■ Exercise details ■
Go through the entries below. Copy out every line that contains "comentarios".

Records from a data source:
=== Section Start ===
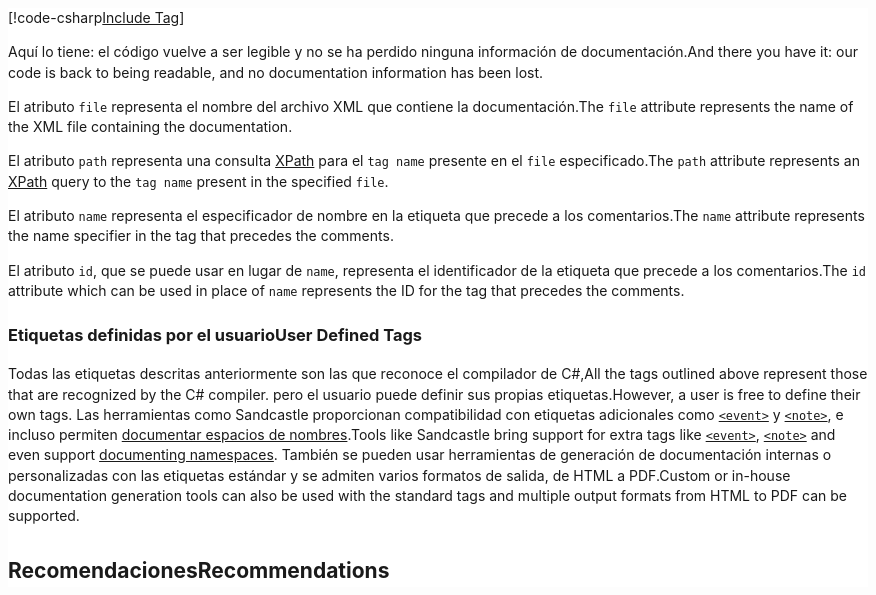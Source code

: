 [!code-csharp[Include Tag](../../samples/snippets/csharp/concepts/codedoc/include-tag.cs)]

<span data-ttu-id="c5bc6-205">Aquí lo tiene: el código vuelve a ser legible y no se ha perdido ninguna información de documentación.</span><span class="sxs-lookup"><span data-stu-id="c5bc6-205">And there you have it: our code is back to being readable, and no documentation information has been lost.</span></span>

<span data-ttu-id="c5bc6-206">El atributo `file` representa el nombre del archivo XML que contiene la documentación.</span><span class="sxs-lookup"><span data-stu-id="c5bc6-206">The `file` attribute represents the name of the XML file containing the documentation.</span></span>

<span data-ttu-id="c5bc6-207">El atributo `path` representa una consulta [XPath](../standard/data/xml/xpath-queries-and-namespaces.md) para el `tag name` presente en el `file` especificado.</span><span class="sxs-lookup"><span data-stu-id="c5bc6-207">The `path` attribute represents an [XPath](../standard/data/xml/xpath-queries-and-namespaces.md) query to the `tag name` present in the specified `file`.</span></span>

<span data-ttu-id="c5bc6-208">El atributo `name` representa el especificador de nombre en la etiqueta que precede a los comentarios.</span><span class="sxs-lookup"><span data-stu-id="c5bc6-208">The `name` attribute represents the name specifier in the tag that precedes the comments.</span></span>

<span data-ttu-id="c5bc6-209">El atributo `id`, que se puede usar en lugar de `name`, representa el identificador de la etiqueta que precede a los comentarios.</span><span class="sxs-lookup"><span data-stu-id="c5bc6-209">The `id` attribute which can be used in place of `name` represents the ID for the tag that precedes the comments.</span></span>

### <a name="user-defined-tags"></a><span data-ttu-id="c5bc6-210">Etiquetas definidas por el usuario</span><span class="sxs-lookup"><span data-stu-id="c5bc6-210">User Defined Tags</span></span>

<span data-ttu-id="c5bc6-211">Todas las etiquetas descritas anteriormente son las que reconoce el compilador de C#,</span><span class="sxs-lookup"><span data-stu-id="c5bc6-211">All the tags outlined above represent those that are recognized by the C# compiler.</span></span> <span data-ttu-id="c5bc6-212">pero el usuario puede definir sus propias etiquetas.</span><span class="sxs-lookup"><span data-stu-id="c5bc6-212">However, a user is free to define their own tags.</span></span>
<span data-ttu-id="c5bc6-213">Las herramientas como Sandcastle proporcionan compatibilidad con etiquetas adicionales como [`<event>`](https://ewsoftware.github.io/XMLCommentsGuide/html/81bf7ad3-45dc-452f-90d5-87ce2494a182.htm) y [`<note>`](https://ewsoftware.github.io/XMLCommentsGuide/html/4302a60f-e4f4-4b8d-a451-5f453c4ebd46.htm), e incluso permiten [documentar espacios de nombres](https://ewsoftware.github.io/XMLCommentsGuide/html/BD91FAD4-188D-4697-A654-7C07FD47EF31.htm).</span><span class="sxs-lookup"><span data-stu-id="c5bc6-213">Tools like Sandcastle bring support for extra tags like [`<event>`](https://ewsoftware.github.io/XMLCommentsGuide/html/81bf7ad3-45dc-452f-90d5-87ce2494a182.htm), [`<note>`](https://ewsoftware.github.io/XMLCommentsGuide/html/4302a60f-e4f4-4b8d-a451-5f453c4ebd46.htm) and even support [documenting namespaces](https://ewsoftware.github.io/XMLCommentsGuide/html/BD91FAD4-188D-4697-A654-7C07FD47EF31.htm).</span></span>
<span data-ttu-id="c5bc6-214">También se pueden usar herramientas de generación de documentación internas o personalizadas con las etiquetas estándar y se admiten varios formatos de salida, de HTML a PDF.</span><span class="sxs-lookup"><span data-stu-id="c5bc6-214">Custom or in-house documentation generation tools can also be used with the standard tags and multiple output formats from HTML to PDF can be supported.</span></span>

## <a name="recommendations"></a><span data-ttu-id="c5bc6-215">Recomendaciones</span><span class="sxs-lookup"><span data-stu-id="c5bc6-215">Recommendations</span></span>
=== Section End ===
■ Solved problem ■
<span data-ttu-id="c5bc6-208">El atributo `name` representa el especificador de nombre en la etiqueta que precede a los comentarios.</span><span class="sxs-lookup"><span data-stu-id="c5bc6-208">The `name` attribute represents the name specifier in the tag that precedes the comments.</span></span>
<span data-ttu-id="c5bc6-209">El atributo `id`, que se puede usar en lugar de `name`, representa el identificador de la etiqueta que precede a los comentarios.</span><span class="sxs-lookup"><span data-stu-id="c5bc6-209">The `id` attribute which can be used in place of `name` represents the ID for the tag that precedes the comments.</span></span>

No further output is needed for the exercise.